Saved data entries
=== Begin Enclosure ===

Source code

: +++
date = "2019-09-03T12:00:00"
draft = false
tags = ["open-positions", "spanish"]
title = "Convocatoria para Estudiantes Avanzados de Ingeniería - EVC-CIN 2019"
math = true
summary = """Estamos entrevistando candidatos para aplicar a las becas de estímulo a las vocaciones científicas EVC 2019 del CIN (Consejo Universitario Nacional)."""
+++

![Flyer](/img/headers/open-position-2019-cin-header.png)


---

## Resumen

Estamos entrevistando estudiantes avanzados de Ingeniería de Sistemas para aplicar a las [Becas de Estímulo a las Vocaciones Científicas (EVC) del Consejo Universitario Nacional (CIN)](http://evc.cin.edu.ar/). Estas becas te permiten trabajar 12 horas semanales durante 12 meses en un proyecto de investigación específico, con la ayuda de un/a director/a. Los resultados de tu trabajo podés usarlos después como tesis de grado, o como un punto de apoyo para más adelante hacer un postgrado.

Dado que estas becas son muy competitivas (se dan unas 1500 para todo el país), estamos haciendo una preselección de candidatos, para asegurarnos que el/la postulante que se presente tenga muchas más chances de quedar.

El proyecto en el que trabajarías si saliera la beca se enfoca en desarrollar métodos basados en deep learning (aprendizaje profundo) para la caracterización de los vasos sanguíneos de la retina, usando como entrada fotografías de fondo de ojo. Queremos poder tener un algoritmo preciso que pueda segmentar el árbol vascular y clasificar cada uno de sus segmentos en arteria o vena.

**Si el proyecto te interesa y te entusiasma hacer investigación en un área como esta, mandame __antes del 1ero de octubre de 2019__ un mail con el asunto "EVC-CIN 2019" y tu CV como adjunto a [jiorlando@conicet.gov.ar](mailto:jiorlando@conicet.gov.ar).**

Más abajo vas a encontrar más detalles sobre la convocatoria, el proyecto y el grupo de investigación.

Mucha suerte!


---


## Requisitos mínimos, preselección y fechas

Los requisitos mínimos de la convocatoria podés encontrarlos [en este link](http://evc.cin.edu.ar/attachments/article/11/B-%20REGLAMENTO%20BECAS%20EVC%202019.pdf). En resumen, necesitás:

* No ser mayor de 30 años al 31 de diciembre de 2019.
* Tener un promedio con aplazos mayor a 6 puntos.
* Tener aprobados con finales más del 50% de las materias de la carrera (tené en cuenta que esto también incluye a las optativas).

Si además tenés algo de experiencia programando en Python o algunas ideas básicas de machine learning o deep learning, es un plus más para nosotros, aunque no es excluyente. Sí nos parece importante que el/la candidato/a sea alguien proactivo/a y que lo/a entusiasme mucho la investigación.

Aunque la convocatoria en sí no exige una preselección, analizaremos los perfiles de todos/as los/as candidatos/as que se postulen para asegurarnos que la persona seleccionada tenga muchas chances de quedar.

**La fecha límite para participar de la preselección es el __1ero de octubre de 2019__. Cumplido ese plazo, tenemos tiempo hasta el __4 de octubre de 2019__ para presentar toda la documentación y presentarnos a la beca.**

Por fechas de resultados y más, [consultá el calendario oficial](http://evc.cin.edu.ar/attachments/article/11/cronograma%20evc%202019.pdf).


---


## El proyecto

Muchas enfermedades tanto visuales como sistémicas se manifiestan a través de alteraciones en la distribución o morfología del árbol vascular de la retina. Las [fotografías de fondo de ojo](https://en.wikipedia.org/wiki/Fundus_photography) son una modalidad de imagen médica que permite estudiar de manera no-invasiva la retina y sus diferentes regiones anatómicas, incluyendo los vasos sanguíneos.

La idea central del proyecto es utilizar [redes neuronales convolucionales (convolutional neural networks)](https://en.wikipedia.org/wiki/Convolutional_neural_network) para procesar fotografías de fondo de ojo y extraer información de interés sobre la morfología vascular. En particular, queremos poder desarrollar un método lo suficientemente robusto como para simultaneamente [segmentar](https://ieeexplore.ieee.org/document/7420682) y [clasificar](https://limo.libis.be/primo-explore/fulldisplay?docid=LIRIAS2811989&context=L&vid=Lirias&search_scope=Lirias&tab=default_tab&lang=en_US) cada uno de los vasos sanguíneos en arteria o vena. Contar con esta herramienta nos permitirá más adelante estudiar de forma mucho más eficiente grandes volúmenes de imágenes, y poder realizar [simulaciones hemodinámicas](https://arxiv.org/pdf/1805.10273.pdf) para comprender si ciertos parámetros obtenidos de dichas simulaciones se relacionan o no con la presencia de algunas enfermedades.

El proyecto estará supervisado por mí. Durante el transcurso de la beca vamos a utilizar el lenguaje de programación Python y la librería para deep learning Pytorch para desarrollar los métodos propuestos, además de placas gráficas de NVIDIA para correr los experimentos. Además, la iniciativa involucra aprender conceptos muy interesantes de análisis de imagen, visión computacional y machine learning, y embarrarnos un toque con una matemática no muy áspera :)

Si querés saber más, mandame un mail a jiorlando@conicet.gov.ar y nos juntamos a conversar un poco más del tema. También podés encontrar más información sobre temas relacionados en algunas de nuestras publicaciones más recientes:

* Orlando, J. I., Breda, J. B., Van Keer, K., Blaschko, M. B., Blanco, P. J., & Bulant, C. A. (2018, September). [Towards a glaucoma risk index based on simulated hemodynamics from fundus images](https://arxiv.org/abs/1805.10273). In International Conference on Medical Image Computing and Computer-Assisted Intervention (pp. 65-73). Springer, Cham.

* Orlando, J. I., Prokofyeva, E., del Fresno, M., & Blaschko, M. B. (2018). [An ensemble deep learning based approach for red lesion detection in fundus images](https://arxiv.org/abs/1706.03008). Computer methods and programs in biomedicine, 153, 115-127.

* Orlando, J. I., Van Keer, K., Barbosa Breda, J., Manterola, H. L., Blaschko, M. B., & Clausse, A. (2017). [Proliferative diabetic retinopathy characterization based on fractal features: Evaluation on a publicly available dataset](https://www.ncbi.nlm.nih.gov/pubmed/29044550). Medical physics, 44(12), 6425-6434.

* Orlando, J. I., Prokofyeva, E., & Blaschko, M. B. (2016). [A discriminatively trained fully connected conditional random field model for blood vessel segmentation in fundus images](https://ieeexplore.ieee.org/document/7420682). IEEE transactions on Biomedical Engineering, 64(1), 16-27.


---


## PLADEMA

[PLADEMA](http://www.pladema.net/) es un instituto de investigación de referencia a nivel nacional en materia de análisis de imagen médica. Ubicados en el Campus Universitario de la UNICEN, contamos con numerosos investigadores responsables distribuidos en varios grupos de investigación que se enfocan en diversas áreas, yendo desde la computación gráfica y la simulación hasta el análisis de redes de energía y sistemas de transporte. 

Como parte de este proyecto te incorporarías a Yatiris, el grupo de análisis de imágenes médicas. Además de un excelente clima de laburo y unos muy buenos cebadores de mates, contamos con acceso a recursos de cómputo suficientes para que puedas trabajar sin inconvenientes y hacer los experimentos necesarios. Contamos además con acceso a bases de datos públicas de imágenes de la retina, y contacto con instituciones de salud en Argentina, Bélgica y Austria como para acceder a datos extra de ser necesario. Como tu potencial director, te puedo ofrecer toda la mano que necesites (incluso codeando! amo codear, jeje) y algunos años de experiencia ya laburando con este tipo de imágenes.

=== End Enclosure ===

Your reply should consist of all the records, set down exactly.

== Solved exercise ==
Source code

: +++
date = "2019-09-03T12:00:00"
draft = false
tags = ["open-positions", "spanish"]
title = "Convocatoria para Estudiantes Avanzados de Ingeniería - EVC-CIN 2019"
math = true
summary = """Estamos entrevistando candidatos para aplicar a las becas de estímulo a las vocaciones científicas EVC 2019 del CIN (Consejo Universitario Nacional)."""
+++

![Flyer](/img/headers/open-position-2019-cin-header.png)


---

## Resumen

Estamos entrevistando estudiantes avanzados de Ingeniería de Sistemas para aplicar a las [Becas de Estímulo a las Vocaciones Científicas (EVC) del Consejo Universitario Nacional (CIN)](http://evc.cin.edu.ar/). Estas becas te permiten trabajar 12 horas semanales durante 12 meses en un proyecto de investigación específico, con la ayuda de un/a director/a. Los resultados de tu trabajo podés usarlos después como tesis de grado, o como un punto de apoyo para más adelante hacer un postgrado.

Dado que estas becas son muy competitivas (se dan unas 1500 para todo el país), estamos haciendo una preselección de candidatos, para asegurarnos que el/la postulante que se presente tenga muchas más chances de quedar.

El proyecto en el que trabajarías si saliera la beca se enfoca en desarrollar métodos basados en deep learning (aprendizaje profundo) para la caracterización de los vasos sanguíneos de la retina, usando como entrada fotografías de fondo de ojo. Queremos poder tener un algoritmo preciso que pueda segmentar el árbol vascular y clasificar cada uno de sus segmentos en arteria o vena.

**Si el proyecto te interesa y te entusiasma hacer investigación en un área como esta, mandame __antes del 1ero de octubre de 2019__ un mail con el asunto "EVC-CIN 2019" y tu CV como adjunto a [jiorlando@conicet.gov.ar](mailto:jiorlando@conicet.gov.ar).**

Más abajo vas a encontrar más detalles sobre la convocatoria, el proyecto y el grupo de investigación.

Mucha suerte!


---


## Requisitos mínimos, preselección y fechas

Los requisitos mínimos de la convocatoria podés encontrarlos [en este link](http://evc.cin.edu.ar/attachments/article/11/B-%20REGLAMENTO%20BECAS%20EVC%202019.pdf). En resumen, necesitás:

* No ser mayor de 30 años al 31 de diciembre de 2019.
* Tener un promedio con aplazos mayor a 6 puntos.
* Tener aprobados con finales más del 50% de las materias de la carrera (tené en cuenta que esto también incluye a las optativas).

Si además tenés algo de experiencia programando en Python o algunas ideas básicas de machine learning o deep learning, es un plus más para nosotros, aunque no es excluyente. Sí nos parece importante que el/la candidato/a sea alguien proactivo/a y que lo/a entusiasme mucho la investigación.

Aunque la convocatoria en sí no exige una preselección, analizaremos los perfiles de todos/as los/as candidatos/as que se postulen para asegurarnos que la persona seleccionada tenga muchas chances de quedar.

**La fecha límite para participar de la preselección es el __1ero de octubre de 2019__. Cumplido ese plazo, tenemos tiempo hasta el __4 de octubre de 2019__ para presentar toda la documentación y presentarnos a la beca.**

Por fechas de resultados y más, [consultá el calendario oficial](http://evc.cin.edu.ar/attachments/article/11/cronograma%20evc%202019.pdf).


---


## El proyecto

Muchas enfermedades tanto visuales como sistémicas se manifiestan a través de alteraciones en la distribución o morfología del árbol vascular de la retina. Las [fotografías de fondo de ojo](https://en.wikipedia.org/wiki/Fundus_photography) son una modalidad de imagen médica que permite estudiar de manera no-invasiva la retina y sus diferentes regiones anatómicas, incluyendo los vasos sanguíneos.

La idea central del proyecto es utilizar [redes neuronales convolucionales (convolutional neural networks)](https://en.wikipedia.org/wiki/Convolutional_neural_network) para procesar fotografías de fondo de ojo y extraer información de interés sobre la morfología vascular. En particular, queremos poder desarrollar un método lo suficientemente robusto como para simultaneamente [segmentar](https://ieeexplore.ieee.org/document/7420682) y [clasificar](https://limo.libis.be/primo-explore/fulldisplay?docid=LIRIAS2811989&context=L&vid=Lirias&search_scope=Lirias&tab=default_tab&lang=en_US) cada uno de los vasos sanguíneos en arteria o vena. Contar con esta herramienta nos permitirá más adelante estudiar de forma mucho más eficiente grandes volúmenes de imágenes, y poder realizar [simulaciones hemodinámicas](https://arxiv.org/pdf/1805.10273.pdf) para comprender si ciertos parámetros obtenidos de dichas simulaciones se relacionan o no con la presencia de algunas enfermedades.

El proyecto estará supervisado por mí. Durante el transcurso de la beca vamos a utilizar el lenguaje de programación Python y la librería para deep learning Pytorch para desarrollar los métodos propuestos, además de placas gráficas de NVIDIA para correr los experimentos. Además, la iniciativa involucra aprender conceptos muy interesantes de análisis de imagen, visión computacional y machine learning, y embarrarnos un toque con una matemática no muy áspera :)

Si querés saber más, mandame un mail a jiorlando@conicet.gov.ar y nos juntamos a conversar un poco más del tema. También podés encontrar más información sobre temas relacionados en algunas de nuestras publicaciones más recientes:

* Orlando, J. I., Breda, J. B., Van Keer, K., Blaschko, M. B., Blanco, P. J., & Bulant, C. A. (2018, September). [Towards a glaucoma risk index based on simulated hemodynamics from fundus images](https://arxiv.org/abs/1805.10273). In International Conference on Medical Image Computing and Computer-Assisted Intervention (pp. 65-73). Springer, Cham.

* Orlando, J. I., Prokofyeva, E., del Fresno, M., & Blaschko, M. B. (2018). [An ensemble deep learning based approach for red lesion detection in fundus images](https://arxiv.org/abs/1706.03008). Computer methods and programs in biomedicine, 153, 115-127.

* Orlando, J. I., Van Keer, K., Barbosa Breda, J., Manterola, H. L., Blaschko, M. B., & Clausse, A. (2017). [Proliferative diabetic retinopathy characterization based on fractal features: Evaluation on a publicly available dataset](https://www.ncbi.nlm.nih.gov/pubmed/29044550). Medical physics, 44(12), 6425-6434.

* Orlando, J. I., Prokofyeva, E., & Blaschko, M. B. (2016). [A discriminatively trained fully connected conditional random field model for blood vessel segmentation in fundus images](https://ieeexplore.ieee.org/document/7420682). IEEE transactions on Biomedical Engineering, 64(1), 16-27.


---


## PLADEMA

[PLADEMA](http://www.pladema.net/) es un instituto de investigación de referencia a nivel nacional en materia de análisis de imagen médica. Ubicados en el Campus Universitario de la UNICEN, contamos con numerosos investigadores responsables distribuidos en varios grupos de investigación que se enfocan en diversas áreas, yendo desde la computación gráfica y la simulación hasta el análisis de redes de energía y sistemas de transporte. 

Como parte de este proyecto te incorporarías a Yatiris, el grupo de análisis de imágenes médicas. Además de un excelente clima de laburo y unos muy buenos cebadores de mates, contamos con acceso a recursos de cómputo suficientes para que puedas trabajar sin inconvenientes y hacer los experimentos necesarios. Contamos además con acceso a bases de datos públicas de imágenes de la retina, y contacto con instituciones de salud en Argentina, Bélgica y Austria como para acceder a datos extra de ser necesario. Como tu potencial director, te puedo ofrecer toda la mano que necesites (incluso codeando! amo codear, jeje) y algunos años de experiencia ya laburando con este tipo de imágenes.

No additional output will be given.